Data extracted from a collection:
/---
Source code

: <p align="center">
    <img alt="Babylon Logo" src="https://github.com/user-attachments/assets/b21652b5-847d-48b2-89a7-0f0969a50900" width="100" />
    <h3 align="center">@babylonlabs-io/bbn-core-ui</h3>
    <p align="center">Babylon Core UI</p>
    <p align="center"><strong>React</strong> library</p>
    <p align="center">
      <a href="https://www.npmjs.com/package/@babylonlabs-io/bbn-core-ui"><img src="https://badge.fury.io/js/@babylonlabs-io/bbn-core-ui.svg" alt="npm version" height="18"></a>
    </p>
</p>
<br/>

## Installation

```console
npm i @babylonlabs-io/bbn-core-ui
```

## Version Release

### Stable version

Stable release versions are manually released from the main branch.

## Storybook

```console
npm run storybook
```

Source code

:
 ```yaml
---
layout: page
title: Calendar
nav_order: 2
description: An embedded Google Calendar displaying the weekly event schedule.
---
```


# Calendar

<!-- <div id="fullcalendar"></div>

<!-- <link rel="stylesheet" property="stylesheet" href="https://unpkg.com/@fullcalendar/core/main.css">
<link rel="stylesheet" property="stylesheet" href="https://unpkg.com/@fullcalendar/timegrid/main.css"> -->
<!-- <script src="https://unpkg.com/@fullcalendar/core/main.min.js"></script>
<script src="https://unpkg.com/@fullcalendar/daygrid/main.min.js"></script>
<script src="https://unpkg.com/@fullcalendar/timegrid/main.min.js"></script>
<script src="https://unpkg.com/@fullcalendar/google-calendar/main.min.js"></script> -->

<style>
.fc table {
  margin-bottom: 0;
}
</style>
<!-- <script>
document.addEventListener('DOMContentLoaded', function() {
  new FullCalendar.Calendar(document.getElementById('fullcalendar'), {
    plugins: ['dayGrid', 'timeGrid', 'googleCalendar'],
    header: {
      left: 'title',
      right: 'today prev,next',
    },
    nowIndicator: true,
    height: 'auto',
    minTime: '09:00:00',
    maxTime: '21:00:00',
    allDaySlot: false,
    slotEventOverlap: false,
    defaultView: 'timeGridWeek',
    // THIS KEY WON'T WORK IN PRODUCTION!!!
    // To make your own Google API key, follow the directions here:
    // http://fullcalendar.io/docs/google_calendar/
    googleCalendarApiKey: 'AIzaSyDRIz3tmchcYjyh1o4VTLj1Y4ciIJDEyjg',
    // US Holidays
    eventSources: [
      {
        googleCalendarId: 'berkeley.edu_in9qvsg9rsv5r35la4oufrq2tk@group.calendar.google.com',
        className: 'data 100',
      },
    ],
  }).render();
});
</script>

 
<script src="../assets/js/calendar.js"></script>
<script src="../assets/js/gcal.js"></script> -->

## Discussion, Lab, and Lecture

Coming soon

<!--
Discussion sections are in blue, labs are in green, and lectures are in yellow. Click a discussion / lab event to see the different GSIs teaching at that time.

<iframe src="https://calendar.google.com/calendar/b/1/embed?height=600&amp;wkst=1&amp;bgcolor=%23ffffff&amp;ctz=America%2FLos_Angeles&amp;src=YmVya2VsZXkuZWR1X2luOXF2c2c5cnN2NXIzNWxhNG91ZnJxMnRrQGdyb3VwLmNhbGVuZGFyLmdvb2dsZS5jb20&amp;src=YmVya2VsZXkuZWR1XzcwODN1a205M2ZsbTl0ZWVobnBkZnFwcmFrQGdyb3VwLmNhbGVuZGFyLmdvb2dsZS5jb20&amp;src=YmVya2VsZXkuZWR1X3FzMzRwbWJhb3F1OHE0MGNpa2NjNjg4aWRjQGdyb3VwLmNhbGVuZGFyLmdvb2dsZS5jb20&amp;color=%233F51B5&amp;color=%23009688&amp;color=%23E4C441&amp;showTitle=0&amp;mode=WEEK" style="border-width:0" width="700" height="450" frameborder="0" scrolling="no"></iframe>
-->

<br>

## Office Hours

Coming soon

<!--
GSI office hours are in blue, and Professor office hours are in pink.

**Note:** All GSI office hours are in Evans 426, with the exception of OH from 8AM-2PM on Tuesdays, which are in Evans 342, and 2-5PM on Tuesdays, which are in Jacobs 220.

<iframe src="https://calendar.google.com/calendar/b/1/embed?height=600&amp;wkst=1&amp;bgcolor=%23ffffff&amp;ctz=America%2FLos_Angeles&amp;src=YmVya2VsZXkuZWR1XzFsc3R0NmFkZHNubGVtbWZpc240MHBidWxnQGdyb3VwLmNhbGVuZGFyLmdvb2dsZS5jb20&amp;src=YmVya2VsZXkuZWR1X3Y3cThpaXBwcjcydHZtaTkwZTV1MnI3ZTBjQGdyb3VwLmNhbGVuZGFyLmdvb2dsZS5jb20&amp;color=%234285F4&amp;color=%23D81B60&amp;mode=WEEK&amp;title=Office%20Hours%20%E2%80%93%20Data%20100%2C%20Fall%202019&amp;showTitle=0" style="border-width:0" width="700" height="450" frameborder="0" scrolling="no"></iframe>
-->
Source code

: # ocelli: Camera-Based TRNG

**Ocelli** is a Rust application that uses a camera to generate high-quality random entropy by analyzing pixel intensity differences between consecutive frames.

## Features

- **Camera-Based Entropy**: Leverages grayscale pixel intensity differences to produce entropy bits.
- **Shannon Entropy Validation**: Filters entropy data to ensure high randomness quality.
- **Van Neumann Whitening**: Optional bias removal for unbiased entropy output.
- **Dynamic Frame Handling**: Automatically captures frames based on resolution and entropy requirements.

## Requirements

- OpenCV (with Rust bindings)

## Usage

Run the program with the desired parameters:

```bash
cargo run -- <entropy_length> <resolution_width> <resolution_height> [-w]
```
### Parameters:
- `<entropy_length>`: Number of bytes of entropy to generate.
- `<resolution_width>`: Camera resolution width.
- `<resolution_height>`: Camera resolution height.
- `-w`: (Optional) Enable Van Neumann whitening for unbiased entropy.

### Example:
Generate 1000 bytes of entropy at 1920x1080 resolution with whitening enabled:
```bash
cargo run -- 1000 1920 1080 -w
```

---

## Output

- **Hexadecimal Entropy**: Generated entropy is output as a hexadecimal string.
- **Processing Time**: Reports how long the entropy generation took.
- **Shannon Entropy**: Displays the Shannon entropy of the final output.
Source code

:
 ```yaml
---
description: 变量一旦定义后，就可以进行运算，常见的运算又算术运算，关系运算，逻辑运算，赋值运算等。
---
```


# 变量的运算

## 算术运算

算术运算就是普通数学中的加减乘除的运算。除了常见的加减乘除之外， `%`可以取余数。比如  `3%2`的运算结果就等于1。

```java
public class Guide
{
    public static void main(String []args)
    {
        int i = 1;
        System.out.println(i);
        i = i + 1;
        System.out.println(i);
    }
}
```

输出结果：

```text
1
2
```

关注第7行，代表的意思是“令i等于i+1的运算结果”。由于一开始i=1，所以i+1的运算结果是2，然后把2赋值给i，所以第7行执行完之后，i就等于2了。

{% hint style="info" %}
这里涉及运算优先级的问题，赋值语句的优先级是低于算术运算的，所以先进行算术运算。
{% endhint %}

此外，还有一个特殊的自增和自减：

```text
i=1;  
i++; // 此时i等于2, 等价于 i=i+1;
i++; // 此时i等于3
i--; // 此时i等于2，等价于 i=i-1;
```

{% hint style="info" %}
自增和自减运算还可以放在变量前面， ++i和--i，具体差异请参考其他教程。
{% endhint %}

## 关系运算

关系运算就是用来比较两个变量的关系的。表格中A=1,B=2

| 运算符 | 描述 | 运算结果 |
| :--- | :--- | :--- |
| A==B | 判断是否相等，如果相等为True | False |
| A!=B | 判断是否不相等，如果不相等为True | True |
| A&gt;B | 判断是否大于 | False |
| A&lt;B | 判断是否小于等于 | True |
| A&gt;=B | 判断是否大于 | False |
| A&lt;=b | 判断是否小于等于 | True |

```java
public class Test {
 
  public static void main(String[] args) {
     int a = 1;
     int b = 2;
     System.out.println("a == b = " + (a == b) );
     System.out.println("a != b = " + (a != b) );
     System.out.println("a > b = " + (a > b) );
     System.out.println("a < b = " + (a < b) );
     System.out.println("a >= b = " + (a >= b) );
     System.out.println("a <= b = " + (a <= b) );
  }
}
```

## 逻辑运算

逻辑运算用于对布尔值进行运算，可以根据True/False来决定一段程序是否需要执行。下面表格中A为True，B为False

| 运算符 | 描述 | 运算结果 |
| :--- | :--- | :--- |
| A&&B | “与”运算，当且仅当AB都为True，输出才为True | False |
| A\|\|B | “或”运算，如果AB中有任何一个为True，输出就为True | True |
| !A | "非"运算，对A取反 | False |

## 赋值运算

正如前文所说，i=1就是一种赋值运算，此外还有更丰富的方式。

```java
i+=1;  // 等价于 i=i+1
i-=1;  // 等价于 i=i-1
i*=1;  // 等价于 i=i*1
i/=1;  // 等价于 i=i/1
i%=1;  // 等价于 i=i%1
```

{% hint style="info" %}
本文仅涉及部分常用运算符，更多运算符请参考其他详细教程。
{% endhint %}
\---
Show all lines above holding "判断是否大于".

Exercise result ::
| A&gt;B | 判断是否大于 | False |
| A&gt;=B | 判断是否大于 | False |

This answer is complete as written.